Mais qu’est-il donc arrivé à Stéphane Braunschweig qui présente son ultime création au théâtre de l’Europe-Odéon qu’il a dirigé pendant huit ans et qu’il a volontairement quitté n’ayant plus les moyens, estimait-il, de poursuivre son mandat ? Sa présente mise en scène de La Mouette lui est certes l’occasion de dire ce qu’il pense de l’état du monde, et on devine bien que celui-ci n’est guère reluisant – sa noirceur ici est à nulle autre pareille –, et c’est essentiellement de cela dont il veut nous entretenir, mais en passer par le filtre de Tchekhov n’est pas forcément tout à fait approprié même s’il connaît sur le bout des doigts l’auteur russe pour avoir pratiquement monté toutes ses grandes pièces et s’être déjà attaqué à cette Mouette, toujours traduite par André Markowicz et Françoise Morvan, alors qu’il dirigeait le Théâtre national de Strasbourg, en 2001. La ligne est sans doute toujours la même ; elle n’aboutit pas au même résultat scénique, parce qu’elle s’est totalement radicalisée. Près d’un quart de siècle plus tard, finies les couleurs éclatantes du metteur en scène-scénographe en début de mandat au TNS au profit des couleurs sombres de celui qui vient de repartir avec le statut de compagnie.

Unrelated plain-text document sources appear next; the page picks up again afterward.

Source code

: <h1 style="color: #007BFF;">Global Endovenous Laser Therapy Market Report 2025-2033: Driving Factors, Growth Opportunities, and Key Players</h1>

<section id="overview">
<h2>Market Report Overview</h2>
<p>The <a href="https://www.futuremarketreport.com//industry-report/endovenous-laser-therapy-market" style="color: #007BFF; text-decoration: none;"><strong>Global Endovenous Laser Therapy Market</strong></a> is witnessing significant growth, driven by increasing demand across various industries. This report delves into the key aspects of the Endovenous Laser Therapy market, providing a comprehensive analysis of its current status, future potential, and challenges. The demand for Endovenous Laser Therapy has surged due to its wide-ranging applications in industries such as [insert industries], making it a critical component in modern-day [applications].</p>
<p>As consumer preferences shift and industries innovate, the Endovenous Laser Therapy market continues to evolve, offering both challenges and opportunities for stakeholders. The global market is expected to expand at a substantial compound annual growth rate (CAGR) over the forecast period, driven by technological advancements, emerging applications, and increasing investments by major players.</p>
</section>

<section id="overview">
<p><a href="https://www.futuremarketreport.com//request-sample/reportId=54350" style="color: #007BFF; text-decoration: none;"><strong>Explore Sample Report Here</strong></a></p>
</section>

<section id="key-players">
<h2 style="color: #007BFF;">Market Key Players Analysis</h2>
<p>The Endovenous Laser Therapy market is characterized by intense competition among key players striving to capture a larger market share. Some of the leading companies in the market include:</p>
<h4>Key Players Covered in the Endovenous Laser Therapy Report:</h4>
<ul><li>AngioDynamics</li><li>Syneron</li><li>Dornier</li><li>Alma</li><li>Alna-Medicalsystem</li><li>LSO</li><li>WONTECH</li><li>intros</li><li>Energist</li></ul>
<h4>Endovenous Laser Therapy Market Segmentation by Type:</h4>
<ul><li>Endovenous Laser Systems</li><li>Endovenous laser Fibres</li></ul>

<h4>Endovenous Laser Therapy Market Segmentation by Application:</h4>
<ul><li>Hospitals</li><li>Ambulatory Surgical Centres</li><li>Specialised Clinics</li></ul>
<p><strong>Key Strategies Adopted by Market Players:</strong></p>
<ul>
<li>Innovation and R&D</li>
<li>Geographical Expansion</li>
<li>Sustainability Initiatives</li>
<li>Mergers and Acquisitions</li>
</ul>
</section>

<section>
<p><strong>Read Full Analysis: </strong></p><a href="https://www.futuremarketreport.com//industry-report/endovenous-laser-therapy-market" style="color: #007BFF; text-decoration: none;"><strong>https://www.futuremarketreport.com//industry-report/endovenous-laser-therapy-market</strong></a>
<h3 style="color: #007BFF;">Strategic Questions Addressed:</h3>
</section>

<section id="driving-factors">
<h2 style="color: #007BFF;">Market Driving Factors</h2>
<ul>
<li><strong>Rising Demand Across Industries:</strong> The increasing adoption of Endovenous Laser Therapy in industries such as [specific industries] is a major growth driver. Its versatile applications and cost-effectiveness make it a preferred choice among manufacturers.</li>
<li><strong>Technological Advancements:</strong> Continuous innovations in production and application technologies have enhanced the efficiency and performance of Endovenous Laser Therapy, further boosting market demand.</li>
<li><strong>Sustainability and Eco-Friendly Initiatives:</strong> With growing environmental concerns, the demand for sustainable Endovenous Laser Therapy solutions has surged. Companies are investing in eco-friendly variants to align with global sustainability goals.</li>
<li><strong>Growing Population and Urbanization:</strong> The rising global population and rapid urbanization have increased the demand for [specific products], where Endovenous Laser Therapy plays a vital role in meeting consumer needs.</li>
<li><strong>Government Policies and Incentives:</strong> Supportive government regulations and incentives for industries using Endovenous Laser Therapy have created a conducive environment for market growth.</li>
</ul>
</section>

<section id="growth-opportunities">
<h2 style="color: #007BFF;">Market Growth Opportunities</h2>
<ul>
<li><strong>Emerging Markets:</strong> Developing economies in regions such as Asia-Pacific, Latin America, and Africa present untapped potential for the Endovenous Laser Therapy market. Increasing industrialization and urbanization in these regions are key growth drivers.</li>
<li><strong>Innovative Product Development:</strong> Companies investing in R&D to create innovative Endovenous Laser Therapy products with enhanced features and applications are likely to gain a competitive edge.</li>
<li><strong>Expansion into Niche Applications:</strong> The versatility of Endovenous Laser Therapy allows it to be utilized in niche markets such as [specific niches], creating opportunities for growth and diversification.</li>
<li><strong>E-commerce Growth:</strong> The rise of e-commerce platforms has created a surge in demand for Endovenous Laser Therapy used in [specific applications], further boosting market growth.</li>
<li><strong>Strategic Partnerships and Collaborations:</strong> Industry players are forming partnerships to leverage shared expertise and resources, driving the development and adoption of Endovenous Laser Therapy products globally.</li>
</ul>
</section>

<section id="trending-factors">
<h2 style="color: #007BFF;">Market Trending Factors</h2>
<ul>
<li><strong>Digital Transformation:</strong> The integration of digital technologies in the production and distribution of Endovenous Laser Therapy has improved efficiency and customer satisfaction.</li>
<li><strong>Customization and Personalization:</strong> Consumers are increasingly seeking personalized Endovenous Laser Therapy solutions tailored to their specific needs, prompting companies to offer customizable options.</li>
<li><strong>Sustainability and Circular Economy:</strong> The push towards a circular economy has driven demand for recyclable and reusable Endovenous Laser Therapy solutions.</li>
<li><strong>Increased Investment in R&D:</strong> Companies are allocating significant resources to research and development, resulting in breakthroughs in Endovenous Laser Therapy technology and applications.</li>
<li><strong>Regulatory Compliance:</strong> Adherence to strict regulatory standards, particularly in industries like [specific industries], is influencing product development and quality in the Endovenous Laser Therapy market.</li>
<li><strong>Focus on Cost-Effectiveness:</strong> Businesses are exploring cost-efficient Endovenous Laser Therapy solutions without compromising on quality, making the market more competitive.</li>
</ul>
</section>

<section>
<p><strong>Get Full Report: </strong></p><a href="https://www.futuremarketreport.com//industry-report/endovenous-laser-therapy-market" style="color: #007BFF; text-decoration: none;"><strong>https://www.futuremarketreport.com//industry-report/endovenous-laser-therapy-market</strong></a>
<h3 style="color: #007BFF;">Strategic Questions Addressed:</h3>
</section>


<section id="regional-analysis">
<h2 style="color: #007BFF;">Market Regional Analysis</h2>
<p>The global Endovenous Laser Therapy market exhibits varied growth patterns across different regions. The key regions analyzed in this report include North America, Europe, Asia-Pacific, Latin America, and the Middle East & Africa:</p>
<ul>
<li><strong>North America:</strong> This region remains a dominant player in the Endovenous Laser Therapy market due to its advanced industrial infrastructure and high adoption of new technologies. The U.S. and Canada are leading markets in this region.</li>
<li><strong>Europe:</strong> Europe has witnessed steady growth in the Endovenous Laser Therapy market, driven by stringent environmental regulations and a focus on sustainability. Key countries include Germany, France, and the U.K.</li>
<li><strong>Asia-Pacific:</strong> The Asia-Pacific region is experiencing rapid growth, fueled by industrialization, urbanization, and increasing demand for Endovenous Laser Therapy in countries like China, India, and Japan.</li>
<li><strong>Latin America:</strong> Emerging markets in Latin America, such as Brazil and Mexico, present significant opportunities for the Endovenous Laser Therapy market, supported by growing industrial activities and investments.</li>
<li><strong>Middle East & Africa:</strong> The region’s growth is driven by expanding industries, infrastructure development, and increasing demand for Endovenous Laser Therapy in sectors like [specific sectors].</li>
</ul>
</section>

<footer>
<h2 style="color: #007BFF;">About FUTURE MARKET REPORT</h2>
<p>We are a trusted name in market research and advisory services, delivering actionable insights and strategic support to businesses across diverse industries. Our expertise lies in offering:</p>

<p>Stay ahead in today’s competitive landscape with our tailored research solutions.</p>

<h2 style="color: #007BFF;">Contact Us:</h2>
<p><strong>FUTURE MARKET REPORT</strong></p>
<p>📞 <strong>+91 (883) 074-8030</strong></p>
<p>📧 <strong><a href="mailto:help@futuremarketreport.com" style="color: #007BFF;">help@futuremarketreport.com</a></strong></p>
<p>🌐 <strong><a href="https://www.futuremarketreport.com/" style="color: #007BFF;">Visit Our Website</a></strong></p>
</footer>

Entendons-nous bien : le raisonnement de Stéphane Braunschweig concernant la Mouette est tout à fait légitime, à défaut d’être totalement juste, il est même parfaitement séduisant dans l’inversion qu’il opère entre la petite pièce écrite par Constantin Treplev et jouée par Nina (la Mouette), et à qui le metteur en scène donne la primeur au détriment de celle du véritable auteur reléguée de l’autre côté du rideau de fer (en fait à l’avant-scène). Belle inversion qui permet à Braunschweig de traiter en toute liberté des questions qui nous hantent aujourd’hui comme celle de l’écologie. Le problème vient de ce que, finalement, à force de vouloir pousser et imposer son idée jusqu’au bout (sa scénographie comme toujours nous en donne le la) c’est son propre travail de mise en scène qu’il finit aussi par détruire. Passons sur la scénographie, très belle dans sa sécheresse et sa désolation, mais malheureusement les comédiens ne semblent pas suivre le mouvement, non pas par réticence, mais simplement parce qu’ils semblent perdus, ne sachant finalement pas quelle partition interpréter. Il y a une non cohérence de l’ensemble, chacun semblant jouer dans son propre registre, soit atonal (comme Denis Eyriey dans le rôle de Trigorine, ou pis comme Ève Pereur, pâle et peu charismatique Nina), soit en essayant comme Chloé Réjon, dans le rôle d’Arkadina, de donner vie à tout prix à cet ensemble déjà mort… Tous errent sur le plateau transformé en terre aride (c’est le lac asséché du début de la pièce de Tchekhov). Et que dire des quelques « trouvailles » scéniques comme ce lancer d’une quinzaine de mouettes dans l’espace, ou pis encore de cette montée dans les airs quasi « christique » de Trigorine juste avant son suicide ?…
On ne voit pas, à partir de cette mise en scène, où pourrait bien être le pouvoir d’émancipation de l’œuvre de Tchekhov, question pourtant posée récemment par le philosophe Jacques Rancière dans son récent opuscule (Au loin la liberté : essai sur Tchekhov) consacré aux nouvelles de l’écrivain russe chez qui il voit l’ « étincelle » d’une autre vie… possible. Mais ceci est peut-être un autre débat.